Can you believe it? For some reason, I’m finding myself in our staff offices starting my second year of residency! There’s something difficult about trying to explain all that God has done in my life this past year. I can’t quite pick out my favorite parts per se, but I’d like to share the general theme of what God has taught me.
In one word, I can say the Lord has taught me about humility.
The Gospel wouldn’t be the Gospel or anything close to it’s radiance without Jesus personifying humility. Jesus Christ, God from God, Light from Light, descended from heaven to meet humanity. He invaded sin and darkness as a Servant King. Not once did He use His divinity to oppress or to conquer – but rather, it was in His pleasure to set free those enslaved to sin. Early in my residency, I didn’t think of humility nearly as much as I do now. I would see myself superior to others, not explicitly knowing it, but deep in my heart with my position or my theology. Over time, God began to reveal that sin hidden in my heart and gave me a distaste for it.
A weeks ago, I returned from Germany where I served on a short term mission trip. Germany was perhaps the peaked highlight of my year. It was a perfect way to finish my first year of residency.
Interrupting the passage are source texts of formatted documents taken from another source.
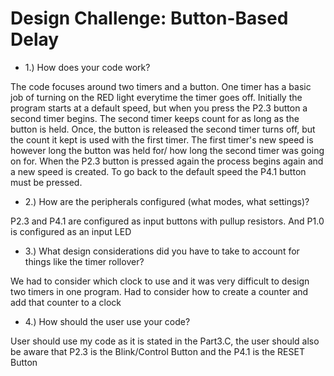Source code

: # Design Challenge: Button-Based Delay

- 1.) How does your code work?

The code focuses around two timers and a button. One timer has a basic job of turning on the RED light everytime the timer goes off. Initially the program starts at a default speed, but when you press the P2.3 button a second timer begins. The second timer keeps count for as long as the button is held. Once, the button is released the second timer turns off, but the count it kept is used with the first timer. The first timer's new speed is however long the button was held for/ how long the second timer was going on for. When the P2.3 button is pressed again the process begins again and a new speed is created. To go back to the default speed the P4.1 button must be pressed.

- 2.) How are the peripherals configured (what modes, what settings)?
 
P2.3 and P4.1 are configured as input buttons with pullup resistors. And P1.0 is configured as an input LED

- 3.) What design considerations did you have to take to account for things like the timer rollover?

We had to consider which clock to use and it was very difficult to design two timers in one program. Had to consider how to create a counter and add that counter to a clock 

- 4.) How should the user use your code?

User should use my code as it is stated in the Part3.C, the user should also be aware that P2.3 is the Blink/Control Button and the P4.1 is the RESET Button
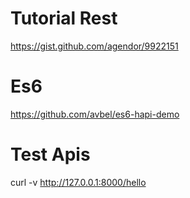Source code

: 

# Tutorial Rest 
https://gist.github.com/agendor/9922151

# Es6 
https://github.com/avbel/es6-hapi-demo


# Test Apis
curl -v  http://127.0.0.1:8000/hello
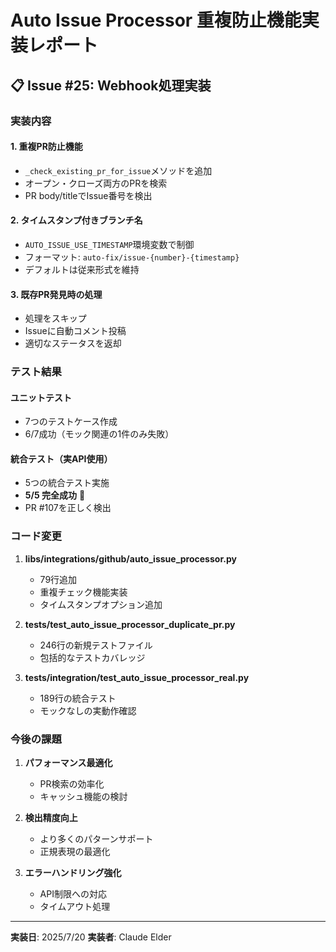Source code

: # Auto Issue Processor 重複防止機能実装レポート

## 📋 Issue #25: Webhook処理実装

### 実装内容

#### 1. 重複PR防止機能
- `_check_existing_pr_for_issue`メソッドを追加
- オープン・クローズ両方のPRを検索
- PR body/titleでIssue番号を検出

#### 2. タイムスタンプ付きブランチ名
- `AUTO_ISSUE_USE_TIMESTAMP`環境変数で制御
- フォーマット: `auto-fix/issue-{number}-{timestamp}`
- デフォルトは従来形式を維持

#### 3. 既存PR発見時の処理
- 処理をスキップ
- Issueに自動コメント投稿
- 適切なステータスを返却

### テスト結果

#### ユニットテスト
- 7つのテストケース作成
- 6/7成功（モック関連の1件のみ失敗）

#### 統合テスト（実API使用）
- 5つの統合テスト実施
- **5/5 完全成功** 🎉
- PR #107を正しく検出

### コード変更

1. **libs/integrations/github/auto_issue_processor.py**
   - 79行追加
   - 重複チェック機能実装
   - タイムスタンプオプション追加

2. **tests/test_auto_issue_processor_duplicate_pr.py**
   - 246行の新規テストファイル
   - 包括的なテストカバレッジ

3. **tests/integration/test_auto_issue_processor_real.py**
   - 189行の統合テスト
   - モックなしの実動作確認

### 今後の課題

1. **パフォーマンス最適化**
   - PR検索の効率化
   - キャッシュ機能の検討

2. **検出精度向上**
   - より多くのパターンサポート
   - 正規表現の最適化

3. **エラーハンドリング強化**
   - API制限への対応
   - タイムアウト処理

---
**実装日**: 2025/7/20
**実装者**: Claude Elder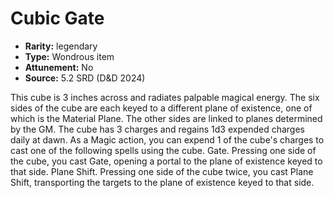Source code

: 
# Cubic Gate

* **Rarity:** legendary
* **Type:** Wondrous item
* **Attunement:** No
* **Source:** 5.2 SRD (D&D 2024)


This cube is 3 inches across and radiates palpable magical energy. The six sides of the cube are each keyed to a different plane of existence, one of which is the Material Plane. The other sides are linked to planes determined by the GM. The cube has 3 charges and regains 1d3 expended charges daily at dawn. As a Magic action, you can expend 1 of the cube's charges to cast one of the following spells using the cube. Gate. Pressing one side of the cube, you cast Gate, opening a portal to the plane of existence keyed to that side. Plane Shift. Pressing one side of the cube twice, you cast Plane Shift, transporting the targets to the plane of existence keyed to that side.
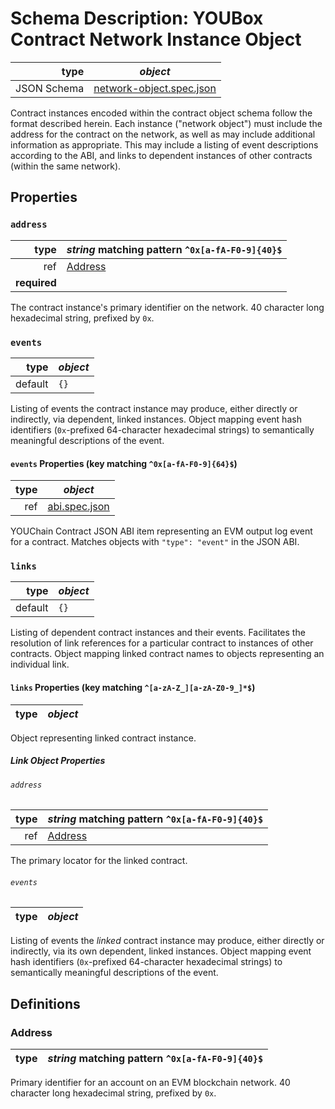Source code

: # Schema Description: YOUBox Contract Network Instance Object

| type | _object_ |
| ---: | ---- |
| JSON Schema | [network-object.spec.json](spec/network-object.spec.json) |

Contract instances encoded within the contract object schema follow the format
described herein. Each instance ("network object") must include the address for
the contract on the network, as well as may include additional information as
appropriate. This may include a listing of event descriptions according to the
ABI, and links to dependent instances of other contracts (within the same
network).


## Properties

### `address`

| type | _string_ matching pattern `^0x[a-fA-F0-9]{40}$` |
| ---: | ---- |
| ref | [Address](#network-object--address) |
| **required** |

The contract instance's primary identifier on the network. 40 character long
hexadecimal string, prefixed by `0x`.


### `events`

| type | _object_ |
| ---: | ---- |
| default | `{}` |

Listing of events the contract instance may produce, either directly or
indirectly, via dependent, linked instances. Object mapping event hash
identifiers (`0x`-prefixed 64-character hexadecimal strings) to semantically
meaningful descriptions of the event.

#### `events` Properties (key matching `^0x[a-fA-F0-9]{64}$`)

| type | _object_ |
| ---: | ---- |
| ref | [abi.spec.json](spec/abi.spec.json) |

YOUChain Contract JSON ABI item representing an EVM output log event for a
contract. Matches objects with `"type": "event"` in the JSON ABI.



### `links`

| type | _object_ |
| ---: | ---- |
| default | `{}` |

Listing of dependent contract instances and their events. Facilitates the
resolution of link references for a particular contract to instances of other
contracts. Object mapping linked contract names to objects representing an
individual link.

#### `links` Properties (key matching `^[a-zA-Z_][a-zA-Z0-9_]*$`)

| type | _object_ |
| ---: | ---- |

Object representing linked contract instance.

##### Link Object Properties

###### `address`

| type | _string_ matching pattern `^0x[a-fA-F0-9]{40}$` |
| ---: | ---- |
| ref | [Address](#network-object--address) |

The primary locator for the linked contract.

###### `events`

| type | _object_ |
| ---: | ---- |

Listing of events the _linked_ contract instance may produce, either directly or
indirectly, via its own dependent, linked instances. Object mapping event hash
identifiers (`0x`-prefixed 64-character hexadecimal strings) to semantically
meaningful descriptions of the event.





## Definitions

### <a name="network-object--address">Address</a>

| type | _string_ matching pattern `^0x[a-fA-F0-9]{40}$` |
| ---: | ---- |

Primary identifier for an account on an EVM blockchain network. 40 character
long hexadecimal string, prefixed by `0x`.
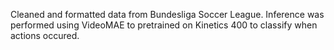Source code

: Cleaned and formatted data from Bundesliga Soccer League. Inference was performed using VideoMAE to pretrained on Kinetics 400 to classify when actions occured. 

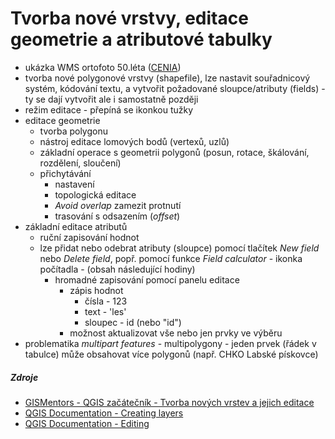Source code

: # Tvorba nové vrstvy, editace geometrie a atributové tabulky
- ukázka WMS ortofoto 50.léta ([CENIA](https://www.cenia.cz/2022/02/17/historicka-ortofotomapa-z-50-let-se-otevira/))
- tvorba nové polygonové vrstvy (shapefile), lze nastavit souřadnicový systém, kódování textu, a vytvořit požadované sloupce/atributy (fields) - ty se dají vytvořit ale i samostatně později
- režim editace - přepíná se ikonkou tužky
- editace geometrie
	- tvorba polygonu
	- nástroj editace lomových bodů (vertexů, uzlů)
	- základní operace s geometrii polygonů (posun, rotace, škálování, rozdělení, sloučení)
	- přichytávání
		- nastavení
		- topologická editace
		- *Avoid overlap* zamezit protnutí
		- trasování s odsazením (*offset*)
- základní editace atributů
  - ruční zapisování hodnot
  - lze přidat nebo odebrat atributy (sloupce) pomocí tlačítek *New field* nebo *Delete field*, popř. pomocí funkce *Field calculator* - ikonka počítadla - (obsah následující hodiny)
	- hromadné zapisování pomocí panelu editace
		- zápis hodnot
			- čísla - 123
			- text - 'les'
			- sloupec - id (nebo "id")
		- možnost aktualizovat vše nebo jen prvky ve výběru
- problematika *multipart features* - multipolygony - jeden prvek (řádek v tabulce) může obsahovat více polygonů (např. CHKO Labské pískovce)

##### Zdroje
- [GISMentors - QGIS začátečník - Tvorba nových vrstev a jejich editace](https://training.gismentors.eu/qgis-zacatecnik/vektorova_data/editace.html)
- [QGIS Documentation - Creating layers](https://docs.qgis.org/3.34/en/docs/user_manual/managing_data_source/create_layers.html)
- [QGIS Documentation - Editing](https://docs.qgis.org/3.34/en/docs/user_manual/working_with_vector/editing_geometry_attributes.html)
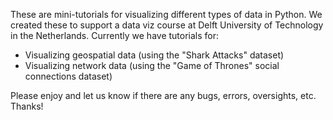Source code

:These are mini-tutorials for visualizing different types of data in Python. We created these to support a data viz course at Delft University of Technology in the Netherlands. Currently we have tutorials for:
- Visualizing geospatial data (using the "Shark Attacks" dataset)
- Visualizing network data (using the "Game of Thrones" social connections dataset)

Please enjoy and let us know if there are any bugs, errors, oversights, etc. Thanks!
Our mission was to engage with Muslim refugees and bring the light of the Gospel where it wasn’t. In short, this trip snapped my prideful thoughts of how I saw God through the lens of my reformed theology. God shattered the walls of my comfortable Christianity. He put a ‘heart and hands’ to my knowledge-centric faith.
One of the ways God did this was the way He used a long term team member (missionary) already implanted in Germany. We had planned to do a night of worship but needed a couple guitars from his house. As we journeyed back, equipped with guitars this time, we waited at the vacant subway station. I then watched as he pulled out one of the guitars to sing “Waste it All” by Chris McClarney. Person by person, group by group, people began to show up – drawn toward the singing and guitar playing.
This man wasn’t worried about the mechanics of the order of salvation, doctrines of grace, church history, or to boost himself for that matter. His only motivation was that Jesus saved him and that was enough. He wasn’t singing to put himself to make a scene, but instead sang so Germans could hear of his devotion to his Master. Whole-heartedly and unashamed, he sang;
“I want to waste it all on You, I wanna pour out my heart’s perfume. . .
I don’t care if I’m called a fool, I’m wasting it all on You. . . “
Any worry of himself looking like a fool for Christ was discarded.
That night changed me.
That moment changed me.
That is a worship leader’s purpose, to point others to the person of Jesus.
In my first year, I’ve learned many practical skills as a resident. Things like video editing, marketing, web design, digital communications, how to run production for a service, the basics of graphic design, and the many complexities of leading worship – yet, none of those things could match what the Holy Spirit can do to a heart. This year, I pray for more of the Spirit’s teachings. I pray that when my time with Austin Stone Worship draws to a close, the Lord will have equipped me in ways I wouldn’t have ever imagined. I pray that God would have me serve with humility and honor – not for myself but because of the joy I’ve been given.
When I thought He would surely crush me or shatter my hopes (for a follower of Jesus, this isn’t Biblical theology or consistent with James 1:17), instead, he showered me with Gospel-driven friends/co-laborers, new learning experiences, and a great supervisor who will rebuke me in areas where I’ve needed to be corrected. What an incredible year!
So what’s next? What’s my plan beyond residency?
This year I’m beginning to prayerfully consider options for post-residency ministry appointments. As of right now, I’m still leaning toward worship pastorship. It’s uncertain where I’ll end up, but I’m still listening patiently for the Spirit’s leading.
Until then, there’s still much more development ahead of me. Here we go, second year!